■ The problem ■
Tally every line below where "sigma" appears, then report the total alone.

■ Stored data ■

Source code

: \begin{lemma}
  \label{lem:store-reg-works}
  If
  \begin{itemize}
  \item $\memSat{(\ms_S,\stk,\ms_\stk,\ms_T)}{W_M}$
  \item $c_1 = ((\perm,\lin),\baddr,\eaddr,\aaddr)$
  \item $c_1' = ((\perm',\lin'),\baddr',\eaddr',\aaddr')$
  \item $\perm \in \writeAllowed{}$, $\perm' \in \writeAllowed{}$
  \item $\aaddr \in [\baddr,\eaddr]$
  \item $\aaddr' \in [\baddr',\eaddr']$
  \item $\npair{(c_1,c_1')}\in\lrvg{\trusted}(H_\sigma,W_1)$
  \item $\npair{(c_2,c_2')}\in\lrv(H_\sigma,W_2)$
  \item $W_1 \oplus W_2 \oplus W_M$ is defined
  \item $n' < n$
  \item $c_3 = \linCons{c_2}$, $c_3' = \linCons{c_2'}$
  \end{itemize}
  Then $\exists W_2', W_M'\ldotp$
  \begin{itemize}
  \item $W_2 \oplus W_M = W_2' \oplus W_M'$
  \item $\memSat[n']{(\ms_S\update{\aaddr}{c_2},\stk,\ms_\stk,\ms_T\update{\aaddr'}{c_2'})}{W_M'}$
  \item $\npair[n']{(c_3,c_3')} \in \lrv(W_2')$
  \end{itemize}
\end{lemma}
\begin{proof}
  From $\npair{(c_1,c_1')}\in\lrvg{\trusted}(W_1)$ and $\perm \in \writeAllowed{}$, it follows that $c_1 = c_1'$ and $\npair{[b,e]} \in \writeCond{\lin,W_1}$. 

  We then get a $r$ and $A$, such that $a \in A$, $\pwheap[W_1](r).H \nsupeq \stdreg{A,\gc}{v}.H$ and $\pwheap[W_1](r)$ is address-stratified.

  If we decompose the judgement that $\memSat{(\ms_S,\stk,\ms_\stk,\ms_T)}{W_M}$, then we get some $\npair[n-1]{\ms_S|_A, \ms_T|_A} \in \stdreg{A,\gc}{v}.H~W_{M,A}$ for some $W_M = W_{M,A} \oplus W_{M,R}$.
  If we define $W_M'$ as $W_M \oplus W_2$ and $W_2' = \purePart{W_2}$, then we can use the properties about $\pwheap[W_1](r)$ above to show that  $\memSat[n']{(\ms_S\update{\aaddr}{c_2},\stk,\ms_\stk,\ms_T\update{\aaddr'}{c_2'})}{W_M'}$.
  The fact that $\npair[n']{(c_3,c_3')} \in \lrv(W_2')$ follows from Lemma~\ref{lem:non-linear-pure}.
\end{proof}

■ Written answer ■
2